Your task is to copy each line in the listing that includes the word "using".

*** Begin section ***

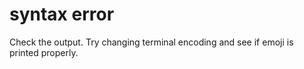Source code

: 
# syntax error 

Check the output. Try changing terminal encoding and see if emoji is printed properly.
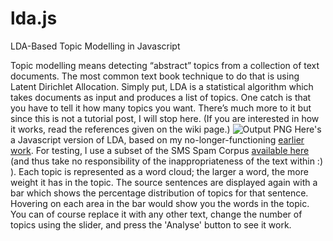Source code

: lda.js
======

LDA-Based Topic Modelling in Javascript

Topic modelling means detecting “abstract” topics from a collection of text documents. The most common text book technique to do that is using Latent Dirichlet Allocation. Simply put, LDA is a statistical algorithm which takes documents as input and produces a list of topics. One catch is that you have to tell it how many topics you want. There’s much more to it but since this is not a tutorial post, I will stop here. (If you are interested in how it works, read the references given on the wiki page.)
![Output PNG](http://chaoticity.com/images/jda.js.png) 
Here's a Javascript version of LDA, based on my no-longer-functioning [earlier work](http://chaoticity.com/lda-based-topic-modelling-in-javascript/). For testing, I use a subset of the SMS Spam Corpus [available here](http://www.dt.fee.unicamp.br/~tiago/smsspamcollection/) (and thus take no responsibility of the inappropriateness of the text within :) ). Each topic is represented as a word cloud; the larger a word, the more weight it has in the topic. The source sentences are displayed again with a bar which shows the percentage distribution of topics for that sentence. Hovering on each area in the bar would show you the words in the topic. You can of course replace it with any other text, change the number of topics using the slider, and press the 'Analyse' button to see it work.
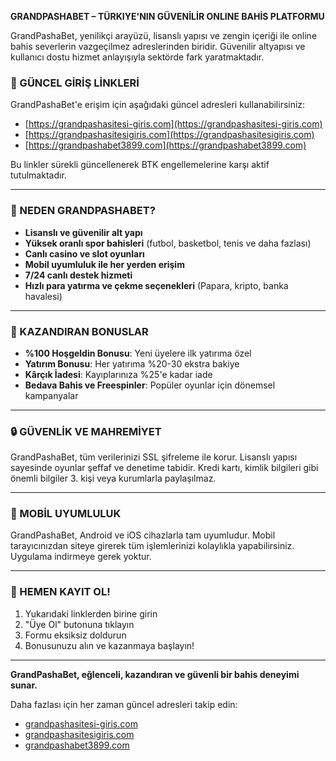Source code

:**GRANDPASHABET – TÜRKIYE'NIN GÜVENİLİR ONLINE BAHİS PLATFORMU**

GrandPashaBet, yenilikçi arayüzü, lisanslı yapısı ve zengin içeriği ile online bahis severlerin vazgeçilmez adreslerinden biridir. Güvenilir altyapısı ve kullanıcı dostu hizmet anlayışıyla sektörde fark yaratmaktadır.

### 🔗 GÜNCEL GİRİŞ LİNKLERİ

GrandPashaBet'e erişim için aşağıdaki güncel adresleri kullanabilirsiniz:

* [https://grandpashasitesi-giris.com](https://grandpashasitesi-giris.com)
* [https://grandpashasitesigiris.com](https://grandpashasitesigiris.com)
* [https://grandpashabet3899.com](https://grandpashabet3899.com)

Bu linkler sürekli güncellenerek BTK engellemelerine karşı aktif tutulmaktadır.

---

### 🌟 NEDEN GRANDPASHABET?

* **Lisanslı ve güvenilir alt yapı**
* **Yüksek oranlı spor bahisleri** (futbol, basketbol, tenis ve daha fazlası)
* **Canlı casino ve slot oyunları**
* **Mobil uyumluluk ile her yerden erişim**
* **7/24 canlı destek hizmeti**
* **Hızlı para yatırma ve çekme seçenekleri** (Papara, kripto, banka havalesi)

---

### 🎉 KAZANDIRAN BONUSLAR

* **%100 Hoşgeldin Bonusu**: Yeni üyelere ilk yatırıma özel
* **Yatırım Bonusu**: Her yatırıma %20-30 ekstra bakiye
* **Kârçık İadesi**: Kayıplarınıza %25'e kadar iade
* **Bedava Bahis ve Freespinler**: Popüler oyunlar için dönemsel kampanyalar

---

### 🔒 GÜVENLİK VE MAHREMİYET

GrandPashaBet, tüm verilerinizi SSL şifreleme ile korur. Lisanslı yapısı sayesinde oyunlar şeffaf ve denetime tabidir. Kredi kartı, kimlik bilgileri gibi önemli bilgiler 3. kişi veya kurumlarla paylaşılmaz.

---

### 📱 MOBİL UYUMLULUK

GrandPashaBet, Android ve iOS cihazlarla tam uyumludur. Mobil tarayıcınızdan siteye girerek tüm işlemlerinizi kolaylıkla yapabilirsiniz. Uygulama indirmeye gerek yoktur.

---

### 🚀 HEMEN KAYIT OL!

1. Yukarıdaki linklerden birine girin
2. "Üye Ol" butonuna tıklayın
3. Formu eksiksiz doldurun
4. Bonusunuzu alın ve kazanmaya başlayın!

---

**GrandPashaBet, eğlenceli, kazandıran ve güvenli bir bahis deneyimi sunar.**

Daha fazlası için her zaman güncel adresleri takip edin:

* [grandpashasitesi-giris.com](https://grandpashasitesi-giris.com)
* [grandpashasitesigiris.com](https://grandpashasitesigiris.com)
* [grandpashabet3899.com](https://grandpashabet3899.com)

*** End section ***

### [The answer]
Topic modelling means detecting “abstract” topics from a collection of text documents. The most common text book technique to do that is using Latent Dirichlet Allocation. Simply put, LDA is a statistical algorithm which takes documents as input and produces a list of topics. One catch is that you have to tell it how many topics you want. There’s much more to it but since this is not a tutorial post, I will stop here. (If you are interested in how it works, read the references given on the wiki page.)
Here's a Javascript version of LDA, based on my no-longer-functioning [earlier work](http://chaoticity.com/lda-based-topic-modelling-in-javascript/). For testing, I use a subset of the SMS Spam Corpus [available here](http://www.dt.fee.unicamp.br/~tiago/smsspamcollection/) (and thus take no responsibility of the inappropriateness of the text within :) ). Each topic is represented as a word cloud; the larger a word, the more weight it has in the topic. The source sentences are displayed again with a bar which shows the percentage distribution of topics for that sentence. Hovering on each area in the bar would show you the words in the topic. You can of course replace it with any other text, change the number of topics using the slider, and press the 'Analyse' button to see it work.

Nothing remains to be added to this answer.